See `configs/webserver/halfstack.conf` for configuration file examples.

### Key Configuration Items

**Basic Settings**:
- Listen address and port
- Session timeout and secret
- Manager API endpoint
- Redis connection information

**Security Settings**:
- Session timeout and secret
- Rate limiting configuration
- CORS configuration

## Infrastructure Dependencies

### Required Infrastructure

#### Redis (Session Storage)
- **Purpose**:
  - Store web session data
  - Validate session cookies
  - Manage session timeouts
- **Halfstack Port**: 8111 (host) → 6379 (container)
- **Key Patterns**:
  - `websession:{session_id}` - Web session data

#### Manager API Connection
- **Purpose**:
  - Forward login requests and receive access key/secret key
  - Proxy JWT (GraphQL) or HMAC (REST API) signed requests
  - Retrieve user information
- **Protocol**: HTTP/HTTPS
- **Halfstack Port**: 8091 (Manager)
- **Note**: Authentication is handled by Manager, Webserver only adds signatures

#### etcd (Global Configuration)
- **Purpose**:
  - Retrieve global configuration
  - Auto-discover Manager address
- **Halfstack Port**: 8121 (host) → 2379 (container)
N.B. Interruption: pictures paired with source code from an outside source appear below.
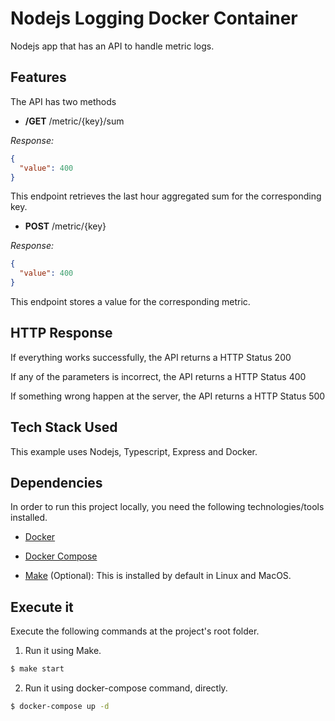 # Nodejs Logging Docker Container

Nodejs app that has an API to handle metric logs.

## Features

The API has two methods

- **/GET** /metric/{key}/sum

*Response:*

```json
{
  "value": 400
}
```

This endpoint retrieves the last hour aggregated sum for the corresponding key.

- **POST** /metric/{key}

*Response:*

```json
{
  "value": 400
}
```

This endpoint stores a value for the corresponding metric.

## HTTP Response

If everything works successfully, the API returns a HTTP Status 200

If any of the parameters is incorrect, the API returns a HTTP Status 400

If something wrong happen at the server, the API returns a HTTP Status 500

## Tech Stack Used

This example uses Nodejs, Typescript, Express and Docker.

## Dependencies

In order to run this project locally, you need the following technologies/tools installed.

- [Docker](https://docs.docker.com/engine/install/)

- [Docker Compose](https://docs.docker.com/compose/install/)

- [Make](https://tldp.org/HOWTO/Software-Building-HOWTO-3.html) (Optional): This is installed by default in Linux and MacOS.

## Execute it

Execute the following commands at the project's root folder.

1. Run it using Make.

```bash
$ make start
```

2. Run it using docker-compose command, directly.

```bash
$ docker-compose up -d
```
### Optional Infrastructure (Observability)

#### Prometheus (Metrics Collection)
- **Purpose**:
  - Session management metrics
  - Request processing time
  - Proxy error tracking
- **Exposed Endpoint**: `http://localhost:8090/metrics`
- **Key Metrics**:
  - `backendai_api_request_count` - Total API requests
  - `backendai_api_request_duration_sec` - Request processing time

#### Loki (Log Aggregation)
- **Purpose**:
  - Session creation/termination events
  - Request signing and proxy events
  - Security violation events
  - Proxied request tracking
- **Log Labels**:
  - `user_id` - User identifier
  - `event` - Event type (session_create, proxy_request, etc.)
  - `status` - Success/failure

### SSL/TLS Configuration

**Development Environment**: HTTP mode (port 8090)
**Production Environment**: HTTPS mode (requires SSL certificate and key, HSTS enforced)

### Security Configuration

**Session Management**: Session timeout and Redis-based session storage configuration
**Rate Limiting**: API request limiting
**CORS Configuration**: Allowed origins, methods, and credentials

### Halfstack Configuration

**Recommended**: Use the `./scripts/install-dev.sh` script for development environment setup.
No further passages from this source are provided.